Good managers know that creating strong companies means investing in employees. But just as important as hiring the best talent is developing current employees.

Providing development opportunities for employees not only shows them that they are valuable contributors to the company, but it gives them skills they can use on the job – to the benefit of the organization as a whole. However, just as with every strategic decision, managers need to be deliberate in their talent-development plans.

Aligning talent development to the overall team or organizational strategy is key. There are some typical reasons managers may not have aligned talent-development strategies. Sometimes, managers view talent development as a way to reward individuals for good performance rather than as a strategic tool for the employee and organization’s growth. As a result, they might simply agree with what the employee requests without considering their development within the context of the overall team and organization. In addition, some managers tend to develop their employees in the same ways they always have, without evolving their development initiatives in ways that will help the broader team or organization in the future.
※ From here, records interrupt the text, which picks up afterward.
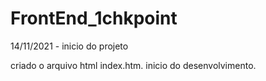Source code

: # FrontEnd_1chkpoint
14/11/2021 - inicio do projeto

criado o arquivo html index.htm.
inicio do desenvolvimento.
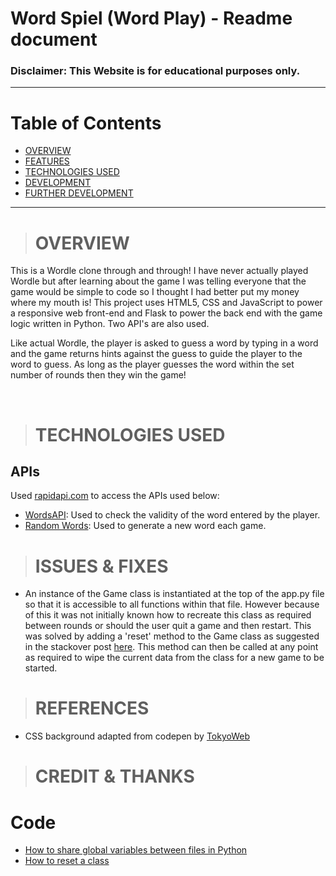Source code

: # Word Spiel (Word Play) - Readme document

<!-- <p align="center">
  <img src="assets/readme/readme_game-title.png" alt="Game title screen grab from main menu">
</p> -->

<!-- ### Website can be viewed here: https://c-undritz.github.io/Pattern-Spiel/
### Project GitHub site: https://github.com/C-Undritz/Pattern-Spiel -->

### **Disclaimer: This Website is for educational purposes only.**

---
# Table of Contents
* [OVERVIEW](#overview)
* [FEATURES](#features)
* [TECHNOLOGIES USED](#technologies-used)
* [DEVELOPMENT](#development)
* [FURTHER DEVELOPMENT](#further-development)

---
># **OVERVIEW**
This is a Wordle clone through and through!  I have never actually played Wordle but after learning about the game I was telling everyone that the game would be simple to code so I thought I had better put my money where my mouth is!  This project uses HTML5, CSS and JavaScript to power a responsive web front-end and Flask to power the back end with the game logic written in Python.  Two API's are also used.  

Like actual Wordle, the player is asked to guess a word by typing in a word and the game returns hints against the guess to guide the player to the word to guess.  As long as the player guesses the word within the set number of rounds then they win the game!

<br>

># **TECHNOLOGIES USED**

## APIs
Used [rapidapi.com](https://rapidapi.com/hub) to access the APIs used below:

- [WordsAPI](https://rapidapi.com/dpventures/api/wordsapi/): Used to check the validity of the word entered by the player.
- [Random Words](https://rapidapi.com/sheharyar566/api/random-words5/): Used to generate a new word each game.

># **ISSUES & FIXES**
- An instance of the Game class is instantiated at the top of the app.py file so that it is accessible to all functions within that file.  However because of this it was not initially known how to recreate this class as required between rounds or should the user quit a game and then restart.  This was solved by adding a 'reset' method to the Game class as suggested in the stackover post [here](https://stackoverflow.com/questions/45798899/preferred-way-of-resetting-a-class-in-python).  This method can then be called at any point as required to wipe the current data from the class for a new game to be started.

># **REFERENCES**
- CSS background adapted from codepen by [TokyoWeb](https://codepen.io/tokyoweb/pen/ZjdYVj)

># **CREDIT & THANKS**
# Code
- [How to share global variables between files in Python](https://instructobit.com/tutorial/108/How-to-share-global-variables-between-files-in-Python)
- [How to reset a class](https://stackoverflow.com/questions/45798899/preferred-way-of-resetting-a-class-in-python)


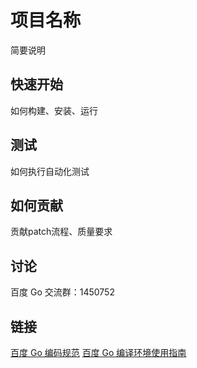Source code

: # 项目名称
简要说明

## 快速开始
如何构建、安装、运行

## 测试
如何执行自动化测试

## 如何贡献
贡献patch流程、质量要求

## 讨论
百度 Go 交流群：1450752

## 链接
[百度 Go 编码规范](https://ku.baidu-int.com/d/AD4lVjdO8PfAC6)
[百度 Go 编译环境使用指南](https://ku.baidu-int.com/d/SzGt0sD37hWmmp)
Overall, talent development should be linked to long-term organizational strategy in order to be the most useful to the organization.
Managers should consider the following when building their talent-development plans:

  • What skills should current and future employees have in order to help the organization realize its overall business plan?
  • What skills does each department and team need in order to meet their responsibilities as part of the overall business plan?
  • What skills are presently rewarded on the team and organizational levels?
  • Are there any gaps between skills needed and skills that already exist in the organization?
  • What type of long-term talent development plans can be implemented to bridge those skill gaps?
  • What could be some market-, client- or sales-related issues that this organization may face in the near and long term?

After the talent-development program has taken place, managers can learn more about ways to leverage their employees’ new knowledge and skills by holding a debriefing session. This shows employees that their manager is interested and involved in their development, and allows managers to strategize for future plans with the employees’ new skills in mind.

Providing talent-development opportunities is good for employees, but also the organization as a whole. Managers are advised to think of the development as part of their organization’s strategy, and to see that the development plans are aligned with the organization’s overall goals. This ensures that new skills are put to use and are deployed for the good of all parties.